Leaving out every picture, copy the lines of the data exactly, from the first through the line containing "Amplify does provide".

++++ MATERIAL PROVIDED

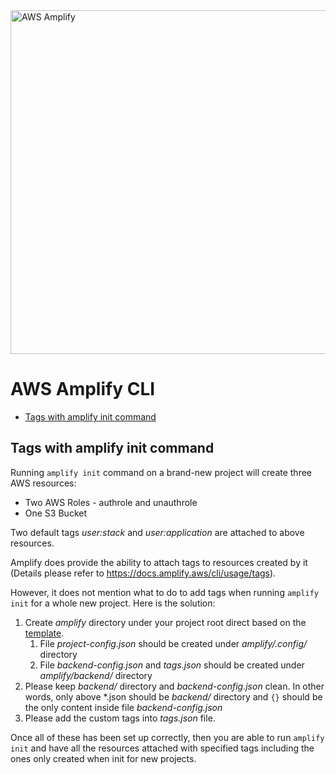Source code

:<a href="https://aws-amplify.github.io/" target="_blank">
    <img src="https://s3.amazonaws.com/aws-mobile-hub-images/aws-amplify-logo.png" alt="AWS Amplify" width="550" >
</a>

# AWS Amplify CLI

- [Tags with amplify init command](#tags-with-amplify-init-command)

## Tags with amplify init command

Running `amplify init` command on a brand-new project will create three AWS resources:
- Two AWS Roles - authrole and unauthrole
- One S3 Bucket

Two default tags _user:stack_ and _user:application_ are attached to above resources.

Amplify does provide the ability to attach tags to resources created by it 
(Details please refer to https://docs.amplify.aws/cli/usage/tags).

However, it does not mention what to do to add tags when running `amplify init` for a
whole new project. Here is the solution:
1. Create _amplify_ directory under your project root direct based on the [template](https://github.com/aws-amplify/amplify-cli/tree/master/packages/amplify-cli/templates/amplify-skeleton).
    1. File _project-config.json_ should be created under _amplify/.config/_ directory
    2. File _backend-config.json_ and _tags.json_ should be created under _amplify/backend/_ directory
2. Please keep _backend/_ directory and _backend-config.json_ clean. In other words, only above *.json should be
_backend/_ directory and `{}` should be the only content inside file _backend-config.json_
3. Please add the custom tags into _tags.json_ file.

Once all of these has been set up correctly, then you are able to run `amplify init`
and have all the resources attached with specified tags including the ones only created when init for new projects.
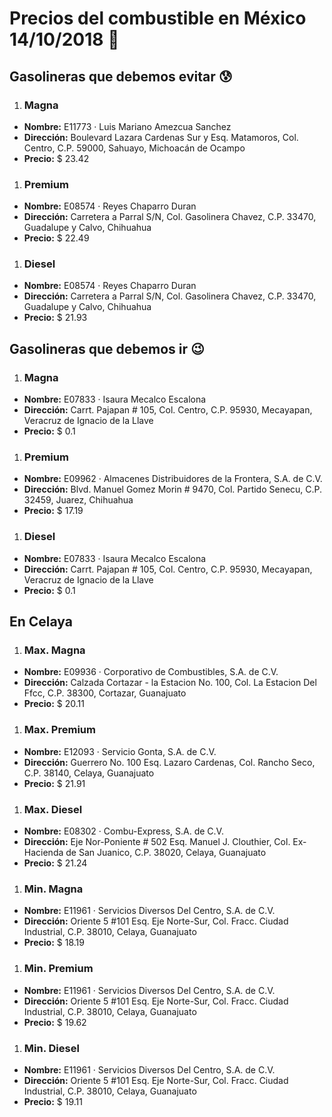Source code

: # Precios del combustible en México 14/10/2018 :car:

## Gasolineras que debemos evitar :cold_sweat:
1. ### Magna
  * **Nombre:** E11773 · Luis Mariano Amezcua Sanchez
  * **Dirección:** Boulevard Lazara Cardenas Sur y Esq. Matamoros, Col. Centro, C.P. 59000, Sahuayo, Michoacán de Ocampo
  * **Precio:** $ 23.42

1. ### Premium
  * **Nombre:** E08574 · Reyes Chaparro Duran
  * **Dirección:** Carretera a Parral S/N, Col. Gasolinera Chavez, C.P. 33470, Guadalupe y Calvo, Chihuahua
  * **Precio:** $ 22.49

1. ### Diesel
  * **Nombre:** E08574 · Reyes Chaparro Duran
  * **Dirección:** Carretera a Parral S/N, Col. Gasolinera Chavez, C.P. 33470, Guadalupe y Calvo, Chihuahua
  * **Precio:** $ 21.93


## Gasolineras que debemos ir :wink:
1. ### Magna
  * **Nombre:** E07833 · Isaura Mecalco Escalona
  * **Dirección:** Carrt. Pajapan # 105, Col. Centro, C.P. 95930, Mecayapan, Veracruz de Ignacio de la Llave
  * **Precio:** $ 0.1

1. ### Premium
  * **Nombre:** E09962 · Almacenes Distribuidores de la Frontera, S.A. de C.V.
  * **Dirección:** Blvd. Manuel Gomez Morin # 9470, Col. Partido Senecu, C.P. 32459, Juarez, Chihuahua
  * **Precio:** $ 17.19

1. ### Diesel
  * **Nombre:** E07833 · Isaura Mecalco Escalona
  * **Dirección:** Carrt. Pajapan # 105, Col. Centro, C.P. 95930, Mecayapan, Veracruz de Ignacio de la Llave
  * **Precio:** $ 0.1


## En Celaya
1. ### Max. Magna
  * **Nombre:** E09936 · Corporativo de Combustibles, S.A. de C.V.
  * **Dirección:** Calzada Cortazar - la Estacion No. 100, Col. La Estacion Del Ffcc, C.P. 38300, Cortazar, Guanajuato
  * **Precio:** $ 20.11

1. ### Max. Premium
  * **Nombre:** E12093 · Servicio Gonta, S.A. de C.V.
  * **Dirección:** Guerrero No. 100 Esq. Lazaro Cardenas, Col. Rancho Seco, C.P. 38140, Celaya, Guanajuato
  * **Precio:** $ 21.91

1. ### Max. Diesel
  * **Nombre:** E08302 · Combu-Express, S.A. de C.V.
  * **Dirección:** Eje Nor-Poniente # 502 Esq. Manuel J. Clouthier, Col. Ex-Hacienda de San Juanico, C.P. 38020, Celaya, Guanajuato
  * **Precio:** $ 21.24

1. ### Min. Magna
  * **Nombre:** E11961 · Servicios Diversos Del Centro, S.A. de C.V.
  * **Dirección:** Oriente 5 #101 Esq. Eje Norte-Sur, Col. Fracc. Ciudad Industrial, C.P. 38010, Celaya, Guanajuato
  * **Precio:** $ 18.19

1. ### Min. Premium
  * **Nombre:** E11961 · Servicios Diversos Del Centro, S.A. de C.V.
  * **Dirección:** Oriente 5 #101 Esq. Eje Norte-Sur, Col. Fracc. Ciudad Industrial, C.P. 38010, Celaya, Guanajuato
  * **Precio:** $ 19.62

1. ### Min. Diesel
  * **Nombre:** E11961 · Servicios Diversos Del Centro, S.A. de C.V.
  * **Dirección:** Oriente 5 #101 Esq. Eje Norte-Sur, Col. Fracc. Ciudad Industrial, C.P. 38010, Celaya, Guanajuato
  * **Precio:** $ 19.11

++++++++

REPLY TO THE TASK:
Source code

:<a href="https://aws-amplify.github.io/" target="_blank">
    <img src="https://s3.amazonaws.com/aws-mobile-hub-images/aws-amplify-logo.png" alt="AWS Amplify" width="550" >
</a>

# AWS Amplify CLI

- [Tags with amplify init command](#tags-with-amplify-init-command)

## Tags with amplify init command

Running `amplify init` command on a brand-new project will create three AWS resources:
- Two AWS Roles - authrole and unauthrole
- One S3 Bucket

Two default tags _user:stack_ and _user:application_ are attached to above resources.

Amplify does provide the ability to attach tags to resources created by it 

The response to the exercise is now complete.